Discoveries about how the human eye perceived motion led to the
manufacture of a variety of stroboscopic devices which simulated
movement. Although the cinema has been perceived as the invention of
American Thomas Alva Edison European inventors like Britain's William
Friese Greene, Germany's Anschutz and Schaldanowski and France's
Georges Demeny made important contributions to the development of the
cinematic apparatus. Friese Greene died at a film congress in 1921 with
less than two shillings in his pocket. Robert Donat played Friese
Greene in the 1951 film The Magic Box .
Edison's Kinetoscope of 1892 was a simple slot machine. Dropping a coin
in a slot gave life to a tiny picture. Edison built the first motion
picture studio in the back garden of his laboratory. This revolving
prefabricated building was like a police patrol wagon and was nicknamed
The Black Maria. It was here Fred Ott filmed his famous sneeze one of
the first short joke films produced in 1893 for the Kinetoscope
parlours.
The experience of the Kinetoscope was an individual one. The cinema
only really began when an audience sat in the dark watching those
moving images projected onto a screen. In the USA the movies were to
remain almost entirely in the slot machine parlours until 1905.
In France the Lumiere brothers were pointing the way to the future.

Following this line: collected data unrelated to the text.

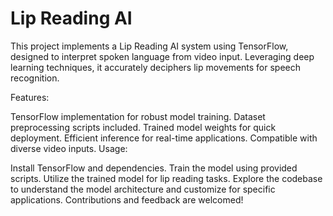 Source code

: # Lip Reading AI 

This project implements a Lip Reading AI system using TensorFlow, designed to interpret spoken language from video input. Leveraging deep learning techniques, it accurately deciphers lip movements for speech recognition.

Features:

TensorFlow implementation for robust model training.
Dataset preprocessing scripts included.
Trained model weights for quick deployment.
Efficient inference for real-time applications.
Compatible with diverse video inputs.
Usage:

Install TensorFlow and dependencies.
Train the model using provided scripts.
Utilize the trained model for lip reading tasks.
Explore the codebase to understand the model architecture and customize for specific applications. Contributions and feedback are welcomed!
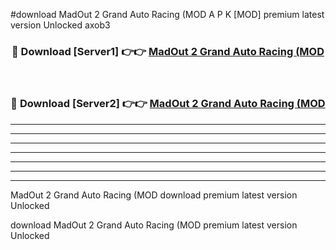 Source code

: #download MadOut 2 Grand Auto Racing (MOD A P K [MOD] premium latest version Unlocked axob3 



<div align="center">
<h3>🔴 Download [Server1] 👉👉 <a href="https://apkdownload3.web.app/">MadOut 2 Grand Auto Racing (MOD</a></h3><br>

<h3>🔴 Download [Server2] 👉👉 <a href="https://apkdownload3.web.app/">MadOut 2 Grand Auto Racing (MOD</a></h3>
</div>





----------------------------------------------------------

----------------------------------------------------------

----------------------------------------------------------

----------------------------------------------------------

----------------------------------------------------------

----------------------------------------------------------

----------------------------------------------------------

MadOut 2 Grand Auto Racing (MOD download premium latest version Unlocked

download MadOut 2 Grand Auto Racing (MOD premium latest version Unlocked
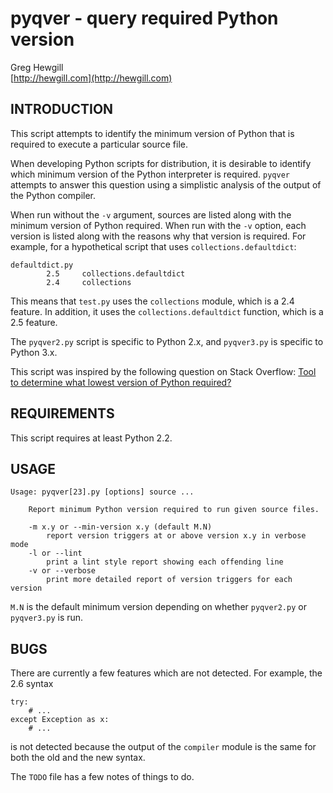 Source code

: # pyqver - query required Python version

Greg Hewgill  
[http://hewgill.com](http://hewgill.com)

## INTRODUCTION

This script attempts to identify the minimum version of Python that is required
to execute a particular source file.

When developing Python scripts for distribution, it is desirable to identify
which minimum version of the Python interpreter is required. `pyqver` attempts to
answer this question using a simplistic analysis of the output of the Python
compiler.

When run without the `-v` argument, sources are listed along with the minimum
version of Python required. When run with the `-v` option, each version is
listed along with the reasons why that version is required. For example, for
a hypothetical script that uses `collections.defaultdict`:

    defaultdict.py
            2.5     collections.defaultdict
            2.4     collections

This means that `test.py` uses the `collections` module, which is a 2.4
feature. In addition, it uses the `collections.defaultdict` function, which is
a 2.5 feature.

The `pyqver2.py` script is specific to Python 2.x, and `pyqver3.py` is specific
to Python 3.x.

This script was inspired by the following question on Stack Overflow:
[Tool to determine what lowest version of Python required?][1]

  [1]: http://stackoverflow.com/questions/804538/tool-to-determine-what-lowest-version-of-python-required

## REQUIREMENTS

This script requires at least Python 2.2.

## USAGE

    Usage: pyqver[23].py [options] source ...

        Report minimum Python version required to run given source files.

        -m x.y or --min-version x.y (default M.N)
            report version triggers at or above version x.y in verbose mode
        -l or --lint
            print a lint style report showing each offending line
        -v or --verbose
            print more detailed report of version triggers for each version

`M.N` is the default minimum version depending on whether `pyqver2.py` or
`pyqver3.py` is run.

## BUGS

There are currently a few features which are not detected. For example, the 2.6
syntax

    try:
        # ...
    except Exception as x:
        # ...

is not detected because the output of the `compiler` module is the same for
both the old and the new syntax.

The `TODO` file has a few notes of things to do.
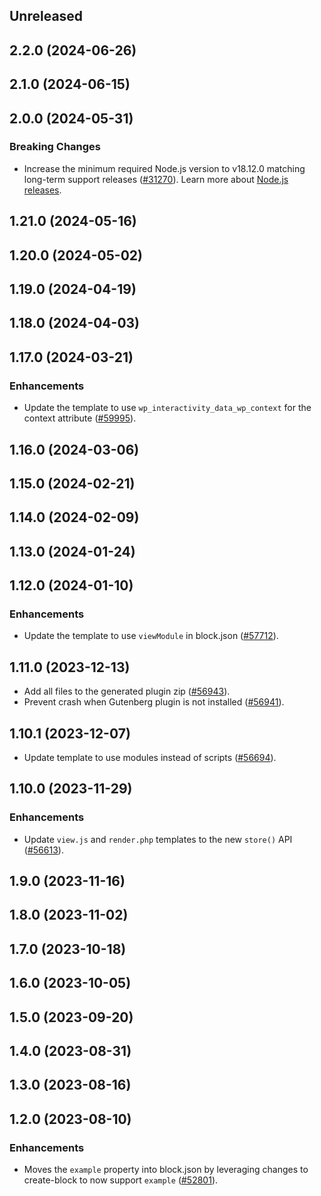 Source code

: <!-- Learn how to maintain this file at https://github.com/WordPress/gutenberg/tree/HEAD/packages#maintaining-changelogs. -->

## Unreleased

## 2.2.0 (2024-06-26)

## 2.1.0 (2024-06-15)

## 2.0.0 (2024-05-31)

### Breaking Changes

-   Increase the minimum required Node.js version to v18.12.0 matching long-term support releases ([#31270](https://github.com/WordPress/gutenberg/pull/61930)). Learn more about [Node.js releases](https://nodejs.org/en/about/previous-releases).

## 1.21.0 (2024-05-16)

## 1.20.0 (2024-05-02)

## 1.19.0 (2024-04-19)

## 1.18.0 (2024-04-03)

## 1.17.0 (2024-03-21)

### Enhancements

-   Update the template to use `wp_interactivity_data_wp_context` for the context attribute ([#59995](https://github.com/WordPress/gutenberg/pull/59995)).

## 1.16.0 (2024-03-06)

## 1.15.0 (2024-02-21)

## 1.14.0 (2024-02-09)

## 1.13.0 (2024-01-24)

## 1.12.0 (2024-01-10)

### Enhancements

-   Update the template to use `viewModule` in block.json ([#57712](https://github.com/WordPress/gutenberg/pull/57712)).

## 1.11.0 (2023-12-13)

-   Add all files to the generated plugin zip ([#56943](https://github.com/WordPress/gutenberg/pull/56943)).
-   Prevent crash when Gutenberg plugin is not installed ([#56941](https://github.com/WordPress/gutenberg/pull/56941)).

## 1.10.1 (2023-12-07)

-   Update template to use modules instead of scripts ([#56694](https://github.com/WordPress/gutenberg/pull/56694)).

## 1.10.0 (2023-11-29)

### Enhancements

-   Update `view.js` and `render.php` templates to the new `store()` API ([#56613](https://github.com/WordPress/gutenberg/pull/56613)).

## 1.9.0 (2023-11-16)

## 1.8.0 (2023-11-02)

## 1.7.0 (2023-10-18)

## 1.6.0 (2023-10-05)

## 1.5.0 (2023-09-20)

## 1.4.0 (2023-08-31)

## 1.3.0 (2023-08-16)

## 1.2.0 (2023-08-10)

### Enhancements

-   Moves the `example` property into block.json by leveraging changes to create-block to now support `example` ([#52801](https://github.com/WordPress/gutenberg/pull/52801)).
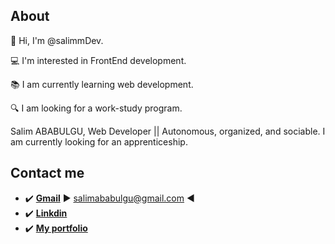 ## About
👋 Hi, I'm @salimmDev.

💻 I'm interested in FrontEnd development.

📚 I am currently learning web development.

🔍 I am looking for a work-study program.

Salim ABABULGU, Web Developer || Autonomous, organized, and sociable. I am currently looking for an apprenticeship.


## Contact me
 - ✔️ **[Gmail](https://mail.google.com/mail/u/0/?tab=rm&ogbl#inbox)** ▶ salimababulgu@gmail.com ◀
 - ✔️ **[Linkdin](https://www.linkedin.com/in/salim-ababulgu-bb25a9190/)**
 - ✔️ **[My portfolio](https://salim-aba.netlify.app//)** 
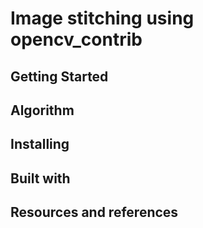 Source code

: # Image stitching using opencv_contrib


## Getting Started

## Algorithm

## Installing

## Built with

## Resources and references
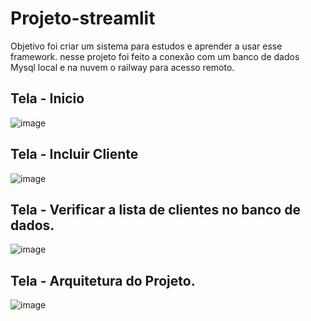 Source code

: # Projeto-streamlit

Objetivo foi criar um sistema para estudos e aprender a usar esse framework.
nesse projeto foi feito a conexão com um banco de dados Mysql local e na nuvem o railway para acesso remoto.

## Tela - Inicio
![image](https://user-images.githubusercontent.com/79339726/208698724-4a8fc961-53c6-44a7-8e3e-449dbbc7d002.png)

## Tela - Incluir Cliente
![image](https://user-images.githubusercontent.com/79339726/208698890-49c2df12-e9be-4fe5-84d9-9a8ce4b9eb1f.png)

## Tela - Verificar a lista de clientes no banco de dados.
![image](https://user-images.githubusercontent.com/79339726/208699041-c93ba2c7-28ec-4cf0-9390-6927c796644b.png)

## Tela - Arquitetura do Projeto.
![image](https://user-images.githubusercontent.com/79339726/208700305-ebe80d89-adc7-4a46-8e8d-9b5f2e83d19d.png)

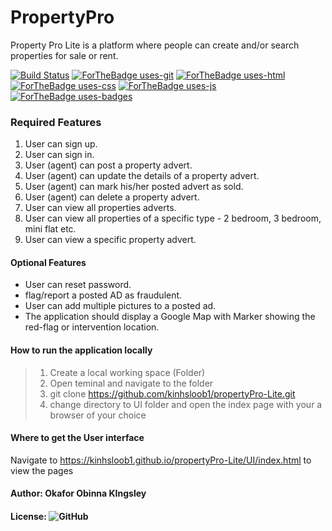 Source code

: # PropertyPro
Property Pro Lite is a platform where people can create and/or search properties for sale or rent.


[![Build Status](https://travis-ci.org/kinhsloob1/propertyPro-Lite.svg?branch=develop)](https://travis-ci.org/kinhsloob1/propertyPro-Lite) [![ForTheBadge uses-git](http://ForTheBadge.com/images/badges/uses-git.svg)](https://GitHub.com/) [![ForTheBadge uses-html](http://ForTheBadge.com/images/badges/uses-html.svg)](http://ForTheBadge.com) [![ForTheBadge uses-css](http://ForTheBadge.com/images/badges/uses-css.svg)](http://ForTheBadge.com) [![ForTheBadge uses-js](http://ForTheBadge.com/images/badges/uses-js.svg)](http://ForTheBadge.com) [![ForTheBadge uses-badges](https://forthebadge.com/images/badges/uses-badges.svg)](https://forthebadge.com)


### Required Features

1. User can sign up.
2. User can sign in.
3. User (agent) can post a property advert.
4. User (agent) can update the details of a property advert.
5. User (agent) can mark his/her posted advert as sold.
6. User (agent) can delete a property advert.
7. User can view all properties adverts.
8. User can view all properties of a specific type - 2 bedroom, 3 bedroom, mini flat etc.
9. User can view a specific property advert.

#### Optional Features

* User can reset password.
* flag/report​ a posted AD as fraudulent.
* User can add multiple pictures to a posted ad.
* The application should display a Google Map with Marker showing the red-flag or
intervention location.

#### How to run the application locally

>1. Create a local working space (Folder)
>2. Open teminal and navigate to the folder
>3. git clone https://github.com/kinhsloob1/propertyPro-Lite.git
>4. change directory to UI folder and open the index page with your a browser of your choice

#### Where to get the User interface

Navigate to https://kinhsloob1.github.io/propertyPro-Lite/UI/index.html to view the pages

#### Author: Okafor Obinna KIngsley

#### License: ![GitHub](https://img.shields.io/github/license/kinhsloob1/propertyPro-Lite.svg) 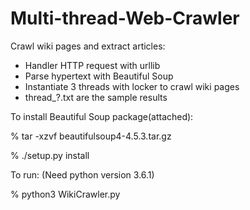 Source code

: # Multi-thread-Web-Crawler

Crawl wiki pages and extract articles:

- Handler HTTP request with urllib
- Parse hypertext with Beautiful Soup
- Instantiate 3 threads with locker to crawl wiki pages
- thread_?.txt are the sample results

To install Beautiful Soup package(attached):

% tar -xzvf beautifulsoup4-4.5.3.tar.gz

% ./setup.py install

To run: (Need python version 3.6.1)

% python3 WikiCrawler.py
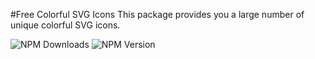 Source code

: #Free Colorful SVG Icons
This package provides you a large number of unique colorful SVG icons.

![NPM Downloads](https://img.shields.io/npm/dy/free-icons-svg?style=for-the-badge&logo=npm&label=Downloads&labelColor=purple&color=green&link=https%3A%2F%2Fwww.npmjs.com%2Fpackage%2Ffree-icons-svg)
![NPM Version](https://img.shields.io/npm/v/free-icons-svg?style=for-the-badge&logo=npm&label=free-icons-svg&labelColor=blue&color=black)
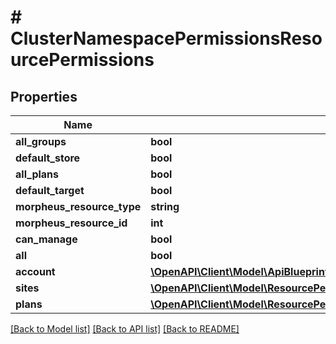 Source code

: # # ClusterNamespacePermissionsResourcePermissions

## Properties

Name | Type | Description | Notes
------------ | ------------- | ------------- | -------------
**all_groups** | **bool** |  | [optional]
**default_store** | **bool** |  | [optional]
**all_plans** | **bool** |  | [optional]
**default_target** | **bool** |  | [optional]
**morpheus_resource_type** | **string** |  | [optional]
**morpheus_resource_id** | **int** |  | [optional]
**can_manage** | **bool** |  | [optional]
**all** | **bool** |  | [optional]
**account** | [**\OpenAPI\Client\Model\ApiBlueprintsIdUpdatePermissionsResourcePermissionSites**](ApiBlueprintsIdUpdatePermissionsResourcePermissionSites.md) |  | [optional]
**sites** | [**\OpenAPI\Client\Model\ResourcePermissionsSites[]**](ResourcePermissionsSites.md) |  | [optional]
**plans** | [**\OpenAPI\Client\Model\ResourcePermissionsSites[]**](ResourcePermissionsSites.md) |  | [optional]

[[Back to Model list]](../../README.md#models) [[Back to API list]](../../README.md#endpoints) [[Back to README]](../../README.md)
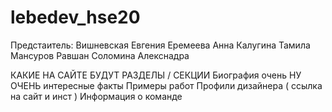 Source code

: # lebedev_hse20
 Предстаитель: Вишневская Евгения
 Еремеева Анна
 Калугина Тамила
 Мансуров Равшан
 Соломина Алекснадра

 КАКИЕ НА САЙТЕ БУДУТ РАЗДЕЛЫ / СЕКЦИИ
 Биография
 очень НУ ОЧЕНЬ интересные факты
 Примеры работ
 Профили дизайнера ( ссылка на сайт и инст )
 Информация о команде
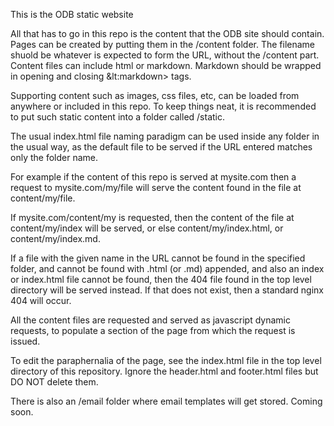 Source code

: This is the ODB static website

All that has to go in this repo is the content that the ODB site should contain. 
Pages can be created by putting them in the /content folder. 
The filename shuold be whatever is expected to form the URL, without the /content part.
Content files can include html or markdown. Markdown should be wrapped in opening and closing &lt:markdown&gt; tags.

Supporting content such as images, css files, etc, can be loaded from anywhere or included in this repo. 
To keep things neat, it is recommended to put such static content into a folder called /static.

The usual index.html file naming paradigm can be used inside any folder in the usual way, as the default file to be served if the URL entered matches only the folder name.

For example if the content of this repo is served at mysite.com then a request to mysite.com/my/file will serve the content found in the file at content/my/file.

If mysite.com/content/my is requested, then the content of the file at content/my/index will be served, or else content/my/index.html, or content/my/index.md.

If a file with the given name in the URL cannot be found in the specified folder, and cannot be found with .html (or .md) appended, and also an index or index.html file cannot be found, 
then the 404 file found in the top level directory will be served instead. If that does not exist, then a standard nginx 404 will occur.

All the content files are requested and served as javascript dynamic requests, to populate a section of the page from which the request is issued.

To edit the paraphernalia of the page, see the index.html file in the top level directory of this repository. Ignore the header.html and footer.html files but DO NOT delete them.

There is also an /email folder where email templates will get stored. Coming soon.


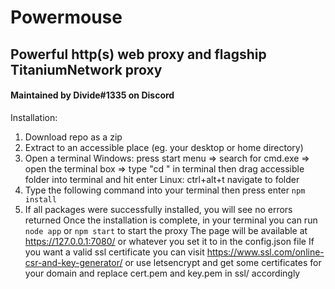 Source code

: # Powermouse
## Powerful http(s) web proxy and flagship TitaniumNetwork proxy
#### Maintained by Divide#1335 on Discord
Installation:
1. Download repo as a zip
2. Extract to an accessible place (eg. your desktop or home directory)
3. Open a terminal
Windows: press start menu => search for cmd.exe => open the terminal box => type "cd " in terminal then drag accessible folder into terminal and hit enter
Linux: ctrl+alt+t navigate to folder
4. Type the following command into your terminal then press enter `npm install`
5. If all packages were successfully installed, you will see no errors returned
Once the installation is complete, in your terminal you can run `node app` or `npm start` to start the proxy
The page will be available at https://127.0.0.1:7080/ or whatever you set it to in the config.json file
If you want a valid ssl certificate you can visit https://www.ssl.com/online-csr-and-key-generator/ or use letsencrypt and get some certificates for your domain and replace cert.pem and key.pem in ssl/ accordingly
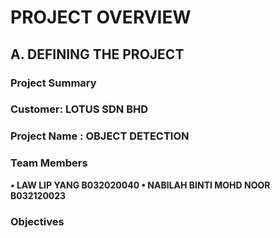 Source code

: # PROJECT OVERVIEW

## A. DEFINING THE PROJECT

### Project Summary

### Customer: LOTUS SDN BHD

### Project Name : OBJECT DETECTION

### Team Members
**•	LAW LIP YANG B032020040
•	NABILAH BINTI MOHD NOOR B032120023**

### Objectives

Auguste and Louis Lumiere opened a public auditorium in Paris for the
exhibition of motion pictures on 28th December 1895. It was in the
basement of the Grand cafe on the Boulevard de Campucines which was
exotically decorated like many a future picture palace. During the
first few days there was little interest but soon the shows captured
the public's imagination and within a few weeks the cinematograph was a
worldwide success.
Workers leaving the Lumiere Factory 1895
Anticipating this success the Lumieres had shrewdly built up their
stock of projectors and had trained an army of cameramen who both shot
and projected films all over the world. The result of this was within a
few years they had access to an incredible total of 1200 short films
including one which captured Queen Victoria's Diamond Jubilee
procession in 1897.
During 1896 the Lumieres introduced this new wonder of the age the
cinematograph to all the major cities of the world. In February they
opened in London. In April there were presentations in Vienna and
Genoa. The cinematograph was demonstrated in Madrid, Belgrade and New
York in June.In the second half of 1896 countries as diverse and far
apart as Russia, Egypt, Japan, India and Australia experienced the
communal nature of cinema for the first time. The world was suddennly a
smaller and less complicated place as the cinema transcended barriers
of language and national customs. The invention of the motor car and
wireless telegraphy also contributed to this new global perspective but
the impact of the cinema on international communication cannot be
overrated.
Arrival of a train 1895
The
Lumieres eventually tired of being showmen and sold the rights to their
camera to Charles Pathe in 1900. For the next thirty years Louis
Lumiere experimented with the idea of a giant screen which would
encircle the audience. He also made a contribution to the development
of colour plate photography but he had little interest in the movies as
a form of entertainment. Louis Lumiere died in 1948. Like Edison the
Lumieres viewed the movies as a novelty which would soon be replaced by
another craze. They failed to envisage that the cinema would eventually
emerge from his early novelty years and become the greatest provider of
quality entertainment the world has ever seen.